Située près de l’aéroport international d’Abou Dabi, en plein désert, la ville de Masdar est à l’image de la démesure émirienne. Lancé en 2006, à la même période que d’autres grands chantiers tels que le Louvre et la Sorbonne Abou Dabi, le projet consiste à créer une « ville du futur » autosuffisante, dessinée par le prestigieux cabinet d’architecture de Norman Foster, guidée par les énergies renouvelables, un réseau de transport bas carbone et une stratégie zéro déchet. Cette « ville verte » fait partie d’une tentative de diversification de l’économie de l’émirat d’Abou Dabi, de manière à le positionner en leader dans le secteur des énergies renouvelables, qui passe également par le développement d’activités renouvelables (Masdar Clean Energy), de start-ups (Masdar Special Projects) et d’un outil d’investissement spécifique (Masdar Capital).
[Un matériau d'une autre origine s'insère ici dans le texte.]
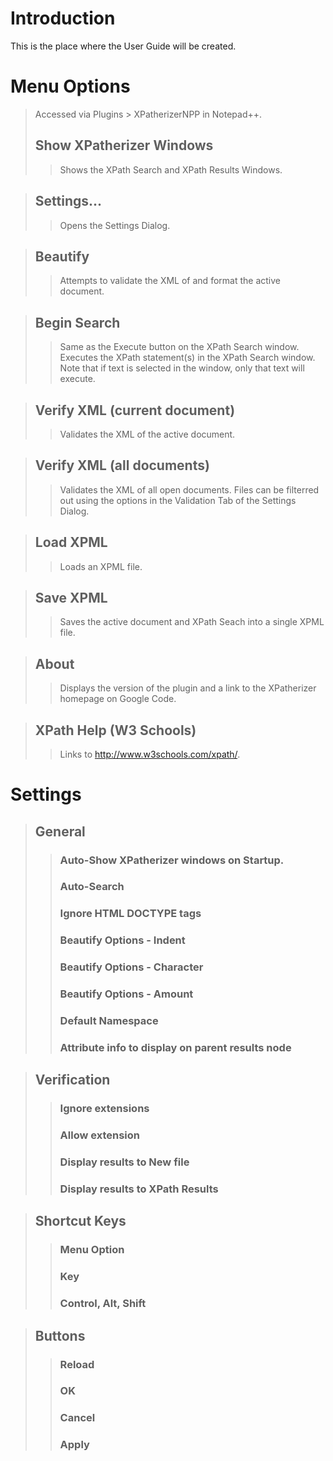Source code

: 
# Introduction #
This is the place where the User Guide will be created.
# Menu Options #
> Accessed via Plugins > XPatherizerNPP in Notepad++.
> ## Show XPatherizer Windows ##
> > Shows the XPath Search and XPath Results Windows.

> ## Settings... ##
> > Opens the Settings Dialog.

> ## Beautify ##
> > Attempts to validate the XML of and format the active document.

> ## Begin Search ##
> > Same as the Execute button on the XPath Search window. Executes the XPath statement(s) in the XPath Search window.  Note that if text is selected in the window, only that text will execute.

> ## Verify XML (current document) ##
> > Validates the XML of the active document.

> ## Verify XML (all documents) ##
> > Validates the XML of all open documents.  Files can be filterred out using the options in the Validation Tab of the Settings Dialog.

> ## Load XPML ##
> > Loads an XPML file.

> ## Save XPML ##
> > Saves the active document and XPath Seach into a single XPML file.

> ## About ##
> > Displays the version of the plugin and a link to the XPatherizer homepage on Google Code.

> ## XPath Help (W3 Schools) ##
> > Links to http://www.w3schools.com/xpath/.
# Settings #

> ## General ##
> > ### Auto-Show XPatherizer windows on Startup. ###
> > ### Auto-Search ###
> > ### Ignore HTML DOCTYPE tags ###
> > ### Beautify Options - Indent ###
> > ### Beautify Options - Character ###
> > ### Beautify Options - Amount ###
> > ### Default Namespace ###
> > ### Attribute info to display on parent results node ###

> ## Verification ##
> > ### Ignore extensions ###
> > ### Allow extension ###
> > ### Display results to New file ###
> > ### Display results to XPath Results ###

> ## Shortcut Keys ##
> > ### Menu Option ###
> > ### Key ###
> > ### Control, Alt, Shift ###

> ## Buttons ##
> > ### Reload ###
> > ### OK ###
> > ### Cancel ###
> > ### Apply ###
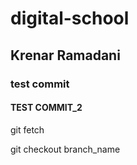 # digital-school

## Krenar Ramadani

### test commit

#### TEST COMMIT_2

git fetch 

git checkout branch_name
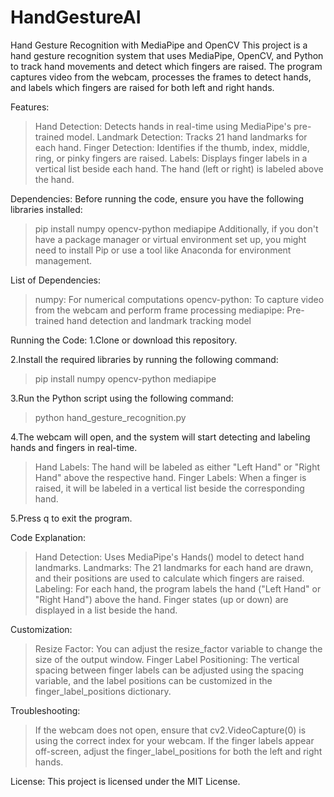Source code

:# HandGestureAI
 Hand Gesture Recognition with MediaPipe and OpenCV
This project is a hand gesture recognition system that uses MediaPipe, OpenCV, and Python to track hand movements and detect which fingers are raised. The program captures video from the webcam, processes the frames to detect hands, and labels which fingers are raised for both left and right hands.

Features:
>Hand Detection: Detects hands in real-time using MediaPipe's pre-trained model.
>Landmark Detection: Tracks 21 hand landmarks for each hand.
>Finger Detection: Identifies if the thumb, index, middle, ring, or pinky fingers are raised.
>Labels: Displays finger labels in a vertical list beside each hand. The hand (left or right) is labeled above the hand.

Dependencies:
Before running the code, ensure you have the following libraries installed:
>   pip install numpy opencv-python mediapipe
Additionally, if you don't have a package manager or virtual environment set up, you might need to install Pip or use a tool like Anaconda for environment management.

List of Dependencies:
>numpy: For numerical computations
>opencv-python: To capture video from the webcam and perform frame processing
>mediapipe: Pre-trained hand detection and landmark tracking model

Running the Code:
1.Clone or download this repository.

2.Install the required libraries by running the following command:
>   pip install numpy opencv-python mediapipe

3.Run the Python script using the following command:
>   python hand_gesture_recognition.py

4.The webcam will open, and the system will start detecting and labeling hands and fingers in real-time.
>   Hand Labels: The hand will be labeled as either "Left Hand" or "Right Hand" above the respective hand.
>   Finger Labels: When a finger is raised, it will be labeled in a vertical list beside the corresponding hand.

5.Press q to exit the program.

Code Explanation:
>   Hand Detection: Uses MediaPipe's Hands() model to detect hand landmarks.
>   Landmarks: The 21 landmarks for each hand are drawn, and their positions are used to calculate which fingers are raised.
>   Labeling: For each hand, the program labels the hand ("Left Hand" or "Right Hand") above the hand. Finger states (up or down)     are displayed in a list beside the hand.

Customization:
>   Resize Factor: You can adjust the resize_factor variable to change the size of the output window.
>   Finger Label Positioning: The vertical spacing between finger labels can be adjusted using the spacing variable, and the label positions can be customized in the finger_label_positions dictionary.

Troubleshooting:
>   If the webcam does not open, ensure that cv2.VideoCapture(0) is using the correct index for your webcam.
>   If the finger labels appear off-screen, adjust the finger_label_positions for both the left and right hands.

License:
This project is licensed under the MIT License.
La réalisation de ce projet faramineux, d’un coût total estimé à 15 milliards d’euros environ et dont l’objectif est d’accueillir à terme 52 000 habitants et 40 000 emplois, a pris beaucoup de retard, en particulier avec la crise économique et financière de 2008, et s’organise pour l’heure autour de quelques bâtiments emblématiques : une tour à vent, inspirée d’un modèle de construction traditionnelle venu d’Iran et conçue pour garder la fraîcheur, le siège de l’agence internationale pour les énergies renouvelables (The International Renewable Energy Agency – IRENA) ou encore l’institut des sciences et des technologies (Masdar Institute of Science and Technology – MIST). Construite sur une plateforme et connectée par un réseau de transport souterrain, alimenté par des voiturettes électriques à guidage magnétique, le projet révèle les ambitions émiriennes en matière de développement des énergies renouvelables, autant que ses difficultés, et illustre parfaitement la confiance du pays dans les bienfaits des technologies de pointe comme solutions au changement climatique.
Voiturette électrique à Masdar City. Source : site officiel de Masdar City, https://masdarcity.ae/
Un autre risque serait de voir les questions financières prendre le pas sur tous les autres sujets. Il s’agit d’une question centrale, ne serait‑ce que parce que la COP27 a démontré que les États du Sud étaient prêts à bloquer les négociations si aucune avancée tangible n’était obtenue sur ce point. Le fonds des pertes et préjudices devrait être rendu opérationnel d’ici à la COP28 et sera sans nul doute de nouveau au cœur de l’attention des membres pays du « G77+Chine ». Toutefois, il paraît également nécessaire d’avancer sur les autres sujets, notamment la question de l’atténuation, qui ont été délaissés par la COP27.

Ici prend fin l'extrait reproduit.